Squires-Sanders SS-1R

Just dial in the frequency
As you can see from the front panel of the SS-1R, there are a few new ideas employed in this receiver. Most obvious is the combination analog/digital dial. The frequency to 0.1 KHz is displayed on the linear analog dial. To the right of the tuning knob is a KHz odometer digital dial which reads kilocycles. I think it would have been nice if they had gone digital all the way with the odometer, just like the R-390. It would appear easier in some ways to go in that direction than build the complicated dial assembly used here.
If you look closely to the left of the tuning knob, you will see a small black rectangle. For all of its sophistication, this receiver shared crystals on some bands and the tuning was reversed. The low end of the band was at the right end of the scale. This meant that another digital dial had to be exposed which decremented when the tuning knob was turned clockwise. I have never understood the trade-offs involved when considering the mechanical complexity and the price of this receiver. Surely a couple of extra crystals in the high frequency oscillator couldn't cost that much.

Motorized tuning
The tuning rate of the main dial is 10 KHz per turn. To aid in getting from one end of the band to the other quickly, the two buttons below the tuning knob control a motor which drives the tuning knob upward or downward.


A completely new frontend
Aside from the tuning dial complication, the rest of the receiver holds a treasure-house of circuit innovation. First and foremost is the receiver frontend. If you remember receivers of the '60's, you remember little problems like frequency drift, images, marginal sensitivity, frontend overload and cross modulation. Unlike other receives of its time which almost universally used two tuned circuits and an RF amplifier stage in front of a first conversion mixer, the SS-1R used a single tuned circuit and no RF stage.
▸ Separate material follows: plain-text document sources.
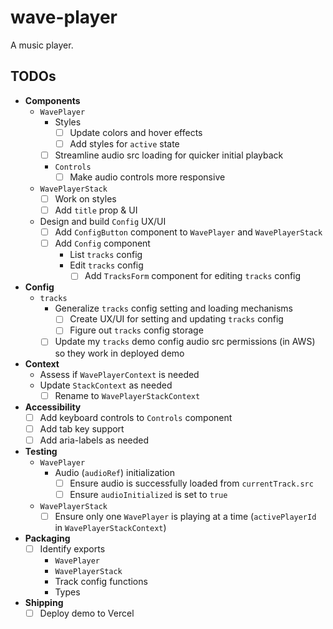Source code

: # wave-player

A music player.


## TODOs

- **Components**
  - `WavePlayer`
    - Styles
      - [ ] Update colors and hover effects
      - [ ] Add styles for `active` state
    - [ ] Streamline audio src loading for quicker initial playback
    - `Controls`
      - [ ] Make audio controls more responsive
  - `WavePlayerStack`
    - [ ] Work on styles
    - [ ] Add `title` prop & UI
  - Design and build `Config` UX/UI
    - [ ] Add `ConfigButton` component to `WavePlayer` and `WavePlayerStack`
    - [ ] Add `Config` component
      - List `tracks` config
      - Edit `tracks` config
        - [ ] Add `TracksForm` component for editing `tracks` config
- **Config**
  - `tracks`
    - Generalize `tracks` config setting and loading mechanisms
      - [ ] Create UX/UI for setting and updating `tracks` config
      - [ ] Figure out `tracks` config storage
    - [ ] Update my `tracks` demo config audio src permissions (in AWS) so they work in deployed demo
- **Context**
  - Assess if `WavePlayerContext` is needed
  - Update `StackContext` as needed
    - [ ] Rename to `WavePlayerStackContext`
- **Accessibility**
  - [ ] Add keyboard controls to `Controls` component
  - [ ] Add tab key support
  - [ ] Add aria-labels as needed
- **Testing**
  - `WavePlayer`
    - Audio (`audioRef`) initialization
      - [ ] Ensure audio is successfully loaded from `currentTrack.src`
      - [ ] Ensure `audioInitialized` is set to `true`
  - `WavePlayerStack`
    - [ ] Ensure only one `WavePlayer` is playing at a time (`activePlayerId` in `WavePlayerStackContext`)
- **Packaging**
  - [ ] Identify exports
    - `WavePlayer`
    - `WavePlayerStack`
    - Track config functions
    - Types
- **Shipping**
  - [ ] Deploy demo to Vercel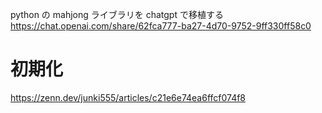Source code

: python の mahjong ライブラリを chatgpt で移植する
https://chat.openai.com/share/62fca777-ba27-4d70-9752-9ff330ff58c0

# 初期化

https://zenn.dev/junki555/articles/c21e6e74ea6ffcf074f8
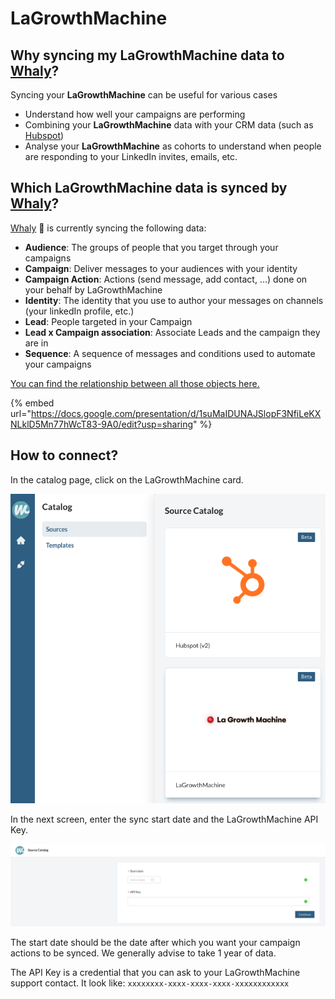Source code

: # LaGrowthMachine

## **Why syncing my LaGrowthMachine data to** [**Whaly**](https://whaly.io)**?**

Syncing your **LaGrowthMachine** can be useful for various cases

* Understand how well your campaigns are performing
* Combining your **LaGrowthMachine** data with your CRM data (such as [Hubspot](../sales/hubspot.md))
* Analyse your **LaGrowthMachine** as cohorts to understand when people are responding to your LinkedIn invites, emails, etc.

## Which **LaGrowthMachine** data is synced by [Whaly](https://whaly.io)?

[Whaly](https://whaly.io) 🐳 is currently syncing the following data:

* **Audience**: The groups of people that you target through your campaigns
* **Campaign**: Deliver messages to your audiences with your identity
* **Campaign Action**: Actions (send message, add contact, ...) done on your behalf by LaGrowthMachine
* **Identity**: The identity that you use to author your messages on channels (your linkedIn profile, etc.)
* **Lead**: People targeted in your Campaign
* **Lead x Campaign association**: Associate Leads and the campaign they are in
* **Sequence**: A sequence of messages and conditions used to automate your campaigns

[You can find the relationship between all those objects here.](https://docs.google.com/presentation/d/1suMaIDUNAJSlopF3NfiLeKXNLklD5Mn77hWcT83-9A0/edit?usp=sharing)

{% embed url="https://docs.google.com/presentation/d/1suMaIDUNAJSlopF3NfiLeKXNLklD5Mn77hWcT83-9A0/edit?usp=sharing" %}

## How to connect?

In the catalog page, click on the LaGrowthMachine card.

![](<../../../.gitbook/assets/image (67).png>)

In the next screen, enter the sync start date and the LaGrowthMachine API Key.

![](<../../../.gitbook/assets/image (66).png>)

The start date should be the date after which you want your campaign actions to be synced. We generally advise to take 1 year of data.

The API Key is a credential that you can ask to your LaGrowthMachine support contact. It look like: `xxxxxxxx-xxxx-xxxx-xxxx-xxxxxxxxxxxx`
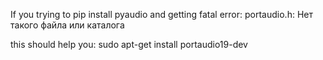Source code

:  If you trying to pip install pyaudio and getting fatal error: portaudio.h: Нет такого файла или каталога

 this should help you:
 sudo apt-get install portaudio19-dev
The incredible 7360 mixer tube
Taking advantage of a new type of vacuum tube, the 7360, the need for an RF stage was eliminated. Further, this tube was designed to be a balanced mixer and it took a lightning bolt to overload it. (Just kidding!) The 7360 was a very low noise, very linear mixer. Properly adjusted, there was little i.f. feedthrough and receiver sensitivity was at least a good as receiver employing "hot" r.f. stages. To take care of images, a 5 MHz i.f. was used. But, the high i.f. frequency was not enough to insure adequate image rejection since only a single tuned circuit precedes the 7360 mixer tube. What was done was to make the tuned circuit parallel resonant on the desired frequency and series resonant at the image frequency. That was a very neat trick. Best of all, it worked. It's unfortunate that this frontend design was not developed further.

The Specifications
Here is a quick rundown on the SS-1R specs:

Ham bands only
Selectivity - 5 KHz, 2.5 KHz, and .35 KHz The CW filter is only a two pole lattice filter. The 5 KHz filter is L-C's
Sensitivity: <0.5 uV except for 7 MHz where the sensitivity is 1 uV

Image ratio: 60 dB
Modes: AM/CW/USB/LSB
Stability: <100 Hz
i.f.. rejection: 60 dB
Antenna impedance: 50 ohms. This was important. This receiver doesn't work with mismatched antennas.
Frequency accuracy: 1 KHz

These specifications don't reflect the receiver's main strength, it's ability to handle large signals. There were many receiver that could stand up to the SS-1R and many were better in the areas of sensitivity, readout accuracy, and selectivity but few of them could claim anywhere near the large single handling capability of the SS-1R.

The condition of this receiver is about an 7 or 8. The reflections from the flash camera make things look worse than they are. However, this receiver could use a complete overhaul as can most receivers of this vintage. I have done nothing to it except what was necessary to make it work. It deserves a proper restoration.